Torres' first claim is that the Court erred in refusing to provide the jury with a definition for a "high rate of speed" when they requested one. As an initial matter, Torres did not challenge this failure at trial or on appeal. Thus, any direct claim that the Court erred is not properly before the Court. See United States v. Lopez, 248 F.3d 427, 433 (5th Cir. 2001) (where a defendant fails to raise an issue in his criminal proceedings, that issue is procedurally barred from consideration in § 2255 proceedings); United States v. Kallestad, 236 F.3d 225, 227 (5th Cir. 2000) (same). Even if he could overcome the procedural bar by showing "cause and prejudice," moreover, the claim fails on its merits.

A district court may consider a defaulted claim only if the petitioner can demonstrate either: (1) cause for his default and actual prejudice; or (2) that he is factually innocent of the crime charged.

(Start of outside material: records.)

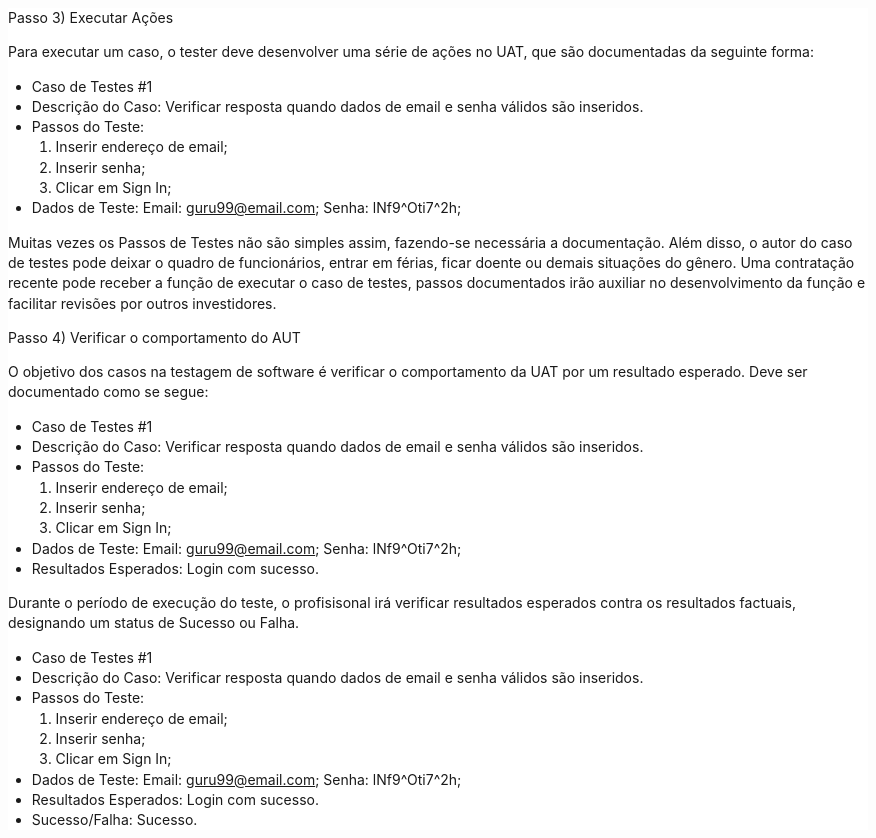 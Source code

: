 Passo 3) Executar Ações

Para executar um caso, o tester deve desenvolver uma série de ações no UAT, que são documentadas da seguinte forma:

- Caso de Testes #1
- Descrição do Caso:
  Verificar resposta quando dados de email e senha válidos são inseridos.
- Passos do Teste:
  1. Inserir endereço de email;
  2. Inserir senha;
  3. Clicar em Sign In;
- Dados de Teste:
  Email: guru99@email.com;
  Senha: lNf9^Oti7^2h;

Muitas vezes os Passos de Testes não são simples assim, fazendo-se necessária a documentação. Além disso, o autor do caso de testes pode deixar o quadro de funcionários, entrar em férias, ficar doente ou demais situações do gênero. Uma contratação recente pode receber a função de executar o caso de testes, passos documentados irão auxiliar no desenvolvimento da função e facilitar revisões por outros investidores.

Passo 4) Verificar o comportamento do AUT

O objetivo dos casos na testagem de software é verificar o comportamento da UAT por um resultado esperado. Deve ser documentado como se segue:

- Caso de Testes #1
- Descrição do Caso: Verificar resposta quando dados de email e senha válidos são inseridos.
- Passos do Teste:
  1. Inserir endereço de email;
  2. Inserir senha;
  3. Clicar em Sign In;
- Dados de Teste:
  Email: guru99@email.com;
  Senha: lNf9^Oti7^2h;
- Resultados Esperados:
  Login com sucesso.

Durante o período de execução do teste, o profisisonal irá verificar resultados esperados contra os resultados factuais, designando um status de Sucesso ou Falha.

- Caso de Testes #1
- Descrição do Caso:
  Verificar resposta quando dados de email e senha válidos são inseridos.
- Passos do Teste:
  1. Inserir endereço de email;
  2. Inserir senha;
  3. Clicar em Sign In;
- Dados de Teste:
  Email: guru99@email.com;
  Senha: lNf9^Oti7^2h;
- Resultados Esperados: Login com sucesso.
- Sucesso/Falha: Sucesso.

Bousley v. United States, 523 U.S. 614, 622 (1998); United States v. Jones, 172 F.3d 381, 384 (5th Cir. 1999). Torres does not allege that he is factually innocent of the charged crime.

The jury had been instructed that, in order to convict Torres of count 3s, the attempted murder count, it had to unanimously find that the government proved one of the following three things beyond a reasonable doubt: (1) that Torres "drove away from the Falfurrias, Texas Border Patrol Checkpoint at a high rate of speed with Agent Cantu trapped on the exterior of the vehicle"; (2) that Torres "then kicked Agent Cantu with his feet"; or (3) that Torres "tried to steer the vehicle close enough to trees located in the median between the divided lanes of U.S. Highway 281 in order to hit and remove Agent Cantu from the side of the vehicle." (D.E. 104 at p. 9).

While in the process of deliberating, the jury sent a note stating: "Please define 'high rate of speed.'" (D.E. 105) After consulting with the lawyers, the Court responded: "You have heard the evidence and received my instructions. Continue your deliberations." (D.E. 105; D.E. 151, November 19, 2001 Trial Tr. at pp. 208-210). Notably, Torres' counsel did not object, but in fact agreed with the Court's response. (Id.).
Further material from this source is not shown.